Importantly, they have established that once a dynamic equilibrium of clones in the Barrett’s lesion is arrived at, quite early on in its life, clonal diversity levels remain relatively constant thereafter. Consequently, they say, those lesions that are established with a high level of clonal diversity appear to be inherently prone to cancer development, whereas lesions established with a low level of clonal diversity appear to be intrinsically non-progressive. In other words, some Barrett’s lesions are born to be bad and others not.

This is vital information because, although there may be high levels of early clonal diversity – mosaicism – the occurrence of a clonal expansion, perhaps representing cells with a particular mutation giving them resilience against drug treatment, is rare, even if it may eventually prove fatal. They only observed one significant clonal expansion every 36.8 patient years of follow-up, and in those cases, the clones grew at an average of 1.58 cm2 per year.
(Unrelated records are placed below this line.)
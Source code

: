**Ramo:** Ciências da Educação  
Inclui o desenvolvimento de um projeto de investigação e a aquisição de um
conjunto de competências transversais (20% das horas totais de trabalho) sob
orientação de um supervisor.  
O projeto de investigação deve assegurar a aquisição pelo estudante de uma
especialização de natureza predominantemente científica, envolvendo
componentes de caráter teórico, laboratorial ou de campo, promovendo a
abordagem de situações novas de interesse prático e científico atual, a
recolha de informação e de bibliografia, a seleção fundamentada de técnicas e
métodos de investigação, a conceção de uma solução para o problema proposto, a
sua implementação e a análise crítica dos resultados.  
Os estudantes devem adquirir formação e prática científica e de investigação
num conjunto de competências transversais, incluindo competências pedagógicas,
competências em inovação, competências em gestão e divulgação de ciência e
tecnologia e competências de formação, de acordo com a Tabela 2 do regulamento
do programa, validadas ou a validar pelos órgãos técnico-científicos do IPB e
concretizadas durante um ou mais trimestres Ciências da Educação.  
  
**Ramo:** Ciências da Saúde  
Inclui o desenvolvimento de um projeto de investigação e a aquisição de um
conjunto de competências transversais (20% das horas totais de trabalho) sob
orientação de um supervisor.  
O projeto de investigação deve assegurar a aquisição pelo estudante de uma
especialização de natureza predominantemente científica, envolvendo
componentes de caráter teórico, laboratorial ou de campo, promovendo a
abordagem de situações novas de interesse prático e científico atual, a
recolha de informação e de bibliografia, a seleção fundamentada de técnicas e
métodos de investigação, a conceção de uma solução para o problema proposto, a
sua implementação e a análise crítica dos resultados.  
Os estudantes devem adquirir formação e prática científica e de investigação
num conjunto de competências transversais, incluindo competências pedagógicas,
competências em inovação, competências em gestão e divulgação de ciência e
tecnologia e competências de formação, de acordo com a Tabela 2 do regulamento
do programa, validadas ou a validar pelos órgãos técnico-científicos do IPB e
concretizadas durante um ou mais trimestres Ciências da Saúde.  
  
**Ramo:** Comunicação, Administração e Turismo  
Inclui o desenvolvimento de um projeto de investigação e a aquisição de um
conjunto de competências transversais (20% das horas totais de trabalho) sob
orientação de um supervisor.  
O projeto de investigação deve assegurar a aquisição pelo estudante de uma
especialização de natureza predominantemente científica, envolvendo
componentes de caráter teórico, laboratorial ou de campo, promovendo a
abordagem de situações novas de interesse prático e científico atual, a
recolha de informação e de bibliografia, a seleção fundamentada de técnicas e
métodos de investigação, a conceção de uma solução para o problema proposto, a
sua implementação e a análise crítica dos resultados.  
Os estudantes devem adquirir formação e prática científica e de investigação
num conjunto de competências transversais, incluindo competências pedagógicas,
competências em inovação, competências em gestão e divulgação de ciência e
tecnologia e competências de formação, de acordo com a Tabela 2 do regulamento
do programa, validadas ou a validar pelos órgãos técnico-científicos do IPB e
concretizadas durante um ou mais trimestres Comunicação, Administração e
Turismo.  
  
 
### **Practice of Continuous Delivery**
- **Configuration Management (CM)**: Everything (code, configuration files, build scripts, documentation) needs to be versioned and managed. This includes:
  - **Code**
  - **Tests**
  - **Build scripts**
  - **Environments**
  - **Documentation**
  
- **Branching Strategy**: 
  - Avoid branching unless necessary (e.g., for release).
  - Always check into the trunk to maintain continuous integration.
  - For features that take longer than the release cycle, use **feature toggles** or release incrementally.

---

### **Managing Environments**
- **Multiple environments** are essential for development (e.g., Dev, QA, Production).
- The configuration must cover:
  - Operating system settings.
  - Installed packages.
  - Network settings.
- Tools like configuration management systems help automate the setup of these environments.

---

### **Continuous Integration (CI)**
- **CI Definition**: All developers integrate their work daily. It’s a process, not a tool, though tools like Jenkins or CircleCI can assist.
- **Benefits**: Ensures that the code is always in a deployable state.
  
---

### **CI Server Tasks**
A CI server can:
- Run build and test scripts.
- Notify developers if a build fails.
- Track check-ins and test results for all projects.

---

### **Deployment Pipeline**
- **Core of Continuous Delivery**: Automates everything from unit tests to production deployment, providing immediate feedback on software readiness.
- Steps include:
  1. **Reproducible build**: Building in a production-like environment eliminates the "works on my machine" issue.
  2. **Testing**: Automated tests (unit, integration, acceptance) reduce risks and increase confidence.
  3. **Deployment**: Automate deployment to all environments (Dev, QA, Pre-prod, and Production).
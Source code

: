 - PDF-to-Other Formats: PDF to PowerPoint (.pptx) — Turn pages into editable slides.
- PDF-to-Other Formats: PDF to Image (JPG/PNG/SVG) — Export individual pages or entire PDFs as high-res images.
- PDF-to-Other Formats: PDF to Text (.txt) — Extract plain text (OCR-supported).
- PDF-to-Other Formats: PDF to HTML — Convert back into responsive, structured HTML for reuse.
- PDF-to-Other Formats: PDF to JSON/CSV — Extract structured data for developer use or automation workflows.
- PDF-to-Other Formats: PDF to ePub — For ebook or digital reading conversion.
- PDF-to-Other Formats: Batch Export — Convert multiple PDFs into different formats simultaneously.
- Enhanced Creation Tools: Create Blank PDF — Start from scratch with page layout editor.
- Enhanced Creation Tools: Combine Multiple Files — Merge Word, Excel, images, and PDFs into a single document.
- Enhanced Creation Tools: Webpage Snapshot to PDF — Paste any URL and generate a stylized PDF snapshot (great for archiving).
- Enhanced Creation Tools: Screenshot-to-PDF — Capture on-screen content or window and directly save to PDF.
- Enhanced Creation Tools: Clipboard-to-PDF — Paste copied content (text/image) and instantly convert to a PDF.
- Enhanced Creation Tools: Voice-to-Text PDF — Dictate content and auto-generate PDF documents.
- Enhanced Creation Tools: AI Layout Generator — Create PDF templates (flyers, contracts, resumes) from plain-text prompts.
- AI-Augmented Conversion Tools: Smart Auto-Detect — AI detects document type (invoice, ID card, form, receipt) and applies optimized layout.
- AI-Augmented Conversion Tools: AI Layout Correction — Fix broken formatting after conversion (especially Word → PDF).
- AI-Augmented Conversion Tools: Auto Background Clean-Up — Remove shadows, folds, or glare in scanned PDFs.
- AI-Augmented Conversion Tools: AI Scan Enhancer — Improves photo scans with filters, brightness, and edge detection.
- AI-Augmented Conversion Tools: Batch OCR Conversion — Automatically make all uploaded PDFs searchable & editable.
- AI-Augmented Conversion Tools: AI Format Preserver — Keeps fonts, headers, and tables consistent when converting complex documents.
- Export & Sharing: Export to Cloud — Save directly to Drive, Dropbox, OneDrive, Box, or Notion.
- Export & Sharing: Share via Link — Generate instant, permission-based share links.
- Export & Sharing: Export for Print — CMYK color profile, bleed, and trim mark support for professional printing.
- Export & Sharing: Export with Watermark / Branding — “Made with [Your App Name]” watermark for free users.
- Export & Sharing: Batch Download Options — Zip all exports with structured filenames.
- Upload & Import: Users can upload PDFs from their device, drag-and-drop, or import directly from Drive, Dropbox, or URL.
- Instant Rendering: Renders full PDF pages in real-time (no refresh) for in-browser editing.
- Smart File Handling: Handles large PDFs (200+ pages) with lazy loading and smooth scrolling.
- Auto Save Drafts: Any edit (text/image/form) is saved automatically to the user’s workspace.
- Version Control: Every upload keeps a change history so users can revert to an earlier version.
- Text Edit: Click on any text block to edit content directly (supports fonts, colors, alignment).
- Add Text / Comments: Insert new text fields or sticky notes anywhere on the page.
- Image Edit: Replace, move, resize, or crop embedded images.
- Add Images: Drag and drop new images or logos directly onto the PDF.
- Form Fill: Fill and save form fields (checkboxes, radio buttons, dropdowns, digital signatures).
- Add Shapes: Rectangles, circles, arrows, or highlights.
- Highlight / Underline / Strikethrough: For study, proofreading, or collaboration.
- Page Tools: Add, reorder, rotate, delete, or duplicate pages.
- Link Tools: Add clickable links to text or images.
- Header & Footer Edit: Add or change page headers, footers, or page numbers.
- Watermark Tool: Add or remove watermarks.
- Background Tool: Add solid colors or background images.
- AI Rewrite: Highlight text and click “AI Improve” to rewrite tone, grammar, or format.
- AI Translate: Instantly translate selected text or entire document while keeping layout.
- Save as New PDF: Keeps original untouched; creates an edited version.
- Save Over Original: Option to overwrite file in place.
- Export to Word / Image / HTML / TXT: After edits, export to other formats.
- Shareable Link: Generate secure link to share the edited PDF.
Some diversity markers are more prognostic than others, they report, and so optimal prediction will need careful choice of markers. For instance, they were able to show that several of their single-probe diversity measures, like the genes MYC and CEP 7, were the best predictors and conversely that p16-abnormalities are poor prognosticators due to the initial expansion and then contraction of those clones.

They conclude that only when the correct combination of genetic events occurs will a cancer develop: the lack of prior clonal sweeps implies that progression may be a ‘punctuated’ event that requires the ‘lucky’ acquisition of a complete set of genetic changes by a single (small) clone, either in one catastrophic event or sequentially, in an otherwise evolutionary quasi-static cell population. Their longitudinal study, they say, reveals a new picture of the dynamics of carcinogenesis in Barrett’s where the clonal make-up and evolutionary trajectory of the lesion is predetermined from the outset. Recognizing that only a subset of non-dysplastic Barrett’s are ‘born to be bad’ offers new hope for effective risk stratification of this challenging patient group.

Anyone interested in this idea of measuring clonal diversity in cancers might also like to look at the work of a group at the University of Pennsylvania, who have developed a computer program called Canopy which tracks gene copy number variations as well as single nucleotide substitution mutations to give snapshots of tumor heterogeneity. Their work is published here in PNAS.